Genetic Counseling, Insurance Status, and Elements of Medical Home: Analysis of the National Survey of Children with Special Health Care Needs

Objective: To examine associations between receiving genetic counseling and the enabling factors of insurance and medical home. Methods: This study uses data from the National Survey of Children with Special Health Care Needs (CSHCN). We use descriptive statistics to characterize families of CSHCN who needed and received genetic counseling as well as families who needed but did not receive genetic counseling. We conduct logistic regression to calculate the association between receiving genetic counseling, insurance status, and medical home while adjusting for child’s age, mother’s education, race, ethnicity, and severity of condition.

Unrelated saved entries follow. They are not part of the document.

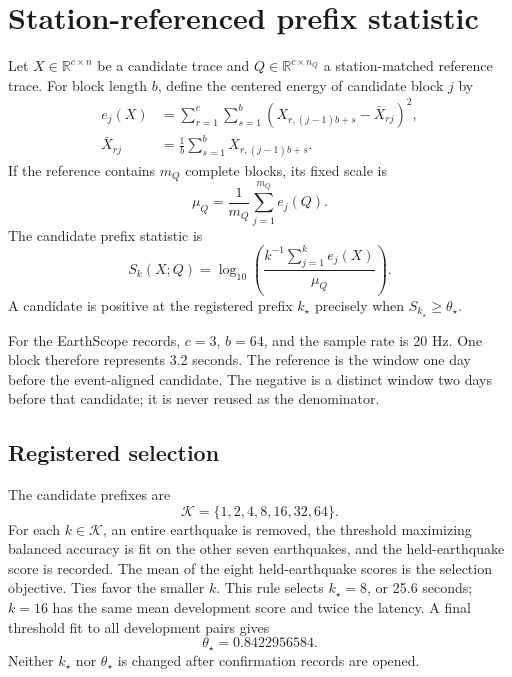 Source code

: \documentclass[10pt,letterpaper,twoside]{article}
\newcommand{\R}{\mathbb{R}}
\begin{document}
\section{Station-referenced prefix statistic}

Let $X\in\R^{c\times n}$ be a candidate trace and
$Q\in\R^{c\times n_Q}$ a station-matched reference trace.  For block length
$b$, define the centered energy of candidate block $j$ by
\begin{equation}
\begin{aligned}
 e_j(X)&=\sum_{r=1}^{c}\sum_{s=1}^{b}
 \left(X_{r,(j-1)b+s}-\bar X_{rj}\right)^2,\\
 \bar X_{rj}&=\frac{1}{b}\sum_{s=1}^{b}X_{r,(j-1)b+s}.
\end{aligned}
 \label{eq:block-energy}
\end{equation}
If the reference contains $m_Q$ complete blocks, its fixed scale is
\begin{equation}
 \mu_Q=\frac{1}{m_Q}\sum_{j=1}^{m_Q}e_j(Q).
 \label{eq:reference}
\end{equation}
The candidate prefix statistic is
\begin{equation}
 S_k(X;Q)=\log_{10}\left(
 \frac{k^{-1}\sum_{j=1}^{k}e_j(X)}{\mu_Q}
 \right).
 \label{eq:statistic}
\end{equation}
A candidate is positive at the registered prefix $k_\star$ precisely when
$S_{k_\star}\geq\theta_\star$.

For the EarthScope records, $c=3$, $b=64$, and the sample rate is 20 Hz.
One block therefore represents 3.2 seconds.  The reference is the window one
day before the event-aligned candidate.  The negative is a distinct window
two days before that candidate; it is never reused as the denominator.

\subsection{Registered selection}

The candidate prefixes are
\begin{equation}
 \mathcal K=\{1,2,4,8,16,32,64\}.
\end{equation}
For each $k\in\mathcal K$, an entire earthquake is removed, the threshold
maximizing balanced accuracy is fit on the other seven earthquakes, and the
held-earthquake score is recorded.  The mean of the eight held-earthquake
scores is the selection objective.  Ties favor the smaller $k$.  This rule
selects $k_\star=8$, or 25.6 seconds; $k=16$ has the same mean development
score and twice the latency.  A final threshold fit to all development pairs
gives
\begin{equation}
 \theta_\star=0.8422956584.
 \label{eq:threshold}
\end{equation}
Neither $k_\star$ nor $\theta_\star$ is changed after confirmation records are
opened.
\end{document}
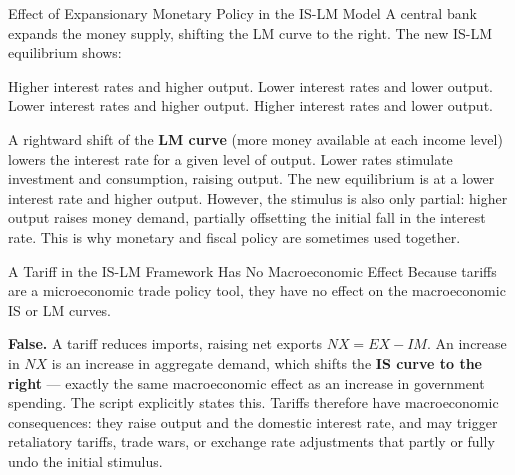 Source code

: \documentclass[paper=a5]{scrartcl}
\begin{document}
\begin{question}[type=mc]{Effect of Expansionary Monetary Policy in the IS-LM
  Model}
A central bank expands the money supply, shifting the LM curve to the right.
The new IS-LM equilibrium shows:
\begin{choices}
  \choice        Higher interest rates and higher output.
  \choice        Lower interest rates and lower output.
  \correctchoice Lower interest rates and higher output.
  \choice        Higher interest rates and lower output.
\end{choices}
\begin{solution}
  A rightward shift of the \textbf{LM curve} (more money available at each
  income level) lowers the interest rate for a given level of output. Lower
  rates stimulate investment and consumption, raising output. The new
  equilibrium is at a lower interest rate and higher output. However, the
  stimulus is also only partial: higher output raises money demand, partially
  offsetting the initial fall in the interest rate. This is why monetary and
  fiscal policy are sometimes used together.
\end{solution}
\end{question}

\begin{question}[type=tf]{A Tariff in the IS-LM Framework Has No Macroeconomic
  Effect}
Because tariffs are a microeconomic trade policy tool, they have no effect
on the macroeconomic IS or LM curves.
\truefalse[false]
\begin{solution}
  \textbf{False.} A tariff reduces imports, raising net exports
  $NX = EX - IM$. An increase in $NX$ is an increase in aggregate demand,
  which shifts the \textbf{IS curve to the right} --- exactly the same
  macroeconomic effect as an increase in government spending. The script
  explicitly states this. Tariffs therefore have macroeconomic consequences:
  they raise output and the domestic interest rate, and may trigger retaliatory
  tariffs, trade wars, or exchange rate adjustments that partly or fully undo
  the initial stimulus.
\end{solution}
\end{question}
\end{document}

Results: Seven percent of families with CSHCN, representing 643,432 CSHCN nationwide, reported needing genetic counseling in 2001. Of those in need of genetic counseling, an estimated 123,117 CSHCN reported not receiving genetic counseling. Compared to CSHCN with continuous insurance coverage, CSHCN with interrupted insurance coverage and CSHCN without insurance are significantly less likely to receive genetic counseling. The odds of receiving genetic counseling by CSHCN with medical homes are 2.70 times higher compared to peers without medical homes (95% CI: 1.58, 4.61; p ≤ .001). Among the four elements comprising medical home in this study, family-centered care is the only element significantly associated with receiving genetic counseling. Conclusions: Our analysis presents evidence that receiving genetic counseling is positively associated with having continuous insurance coverage and receiving family-centered care. We discuss how researchers and policy makers may use these finding to explore strategies for improving care systems for CSHCN.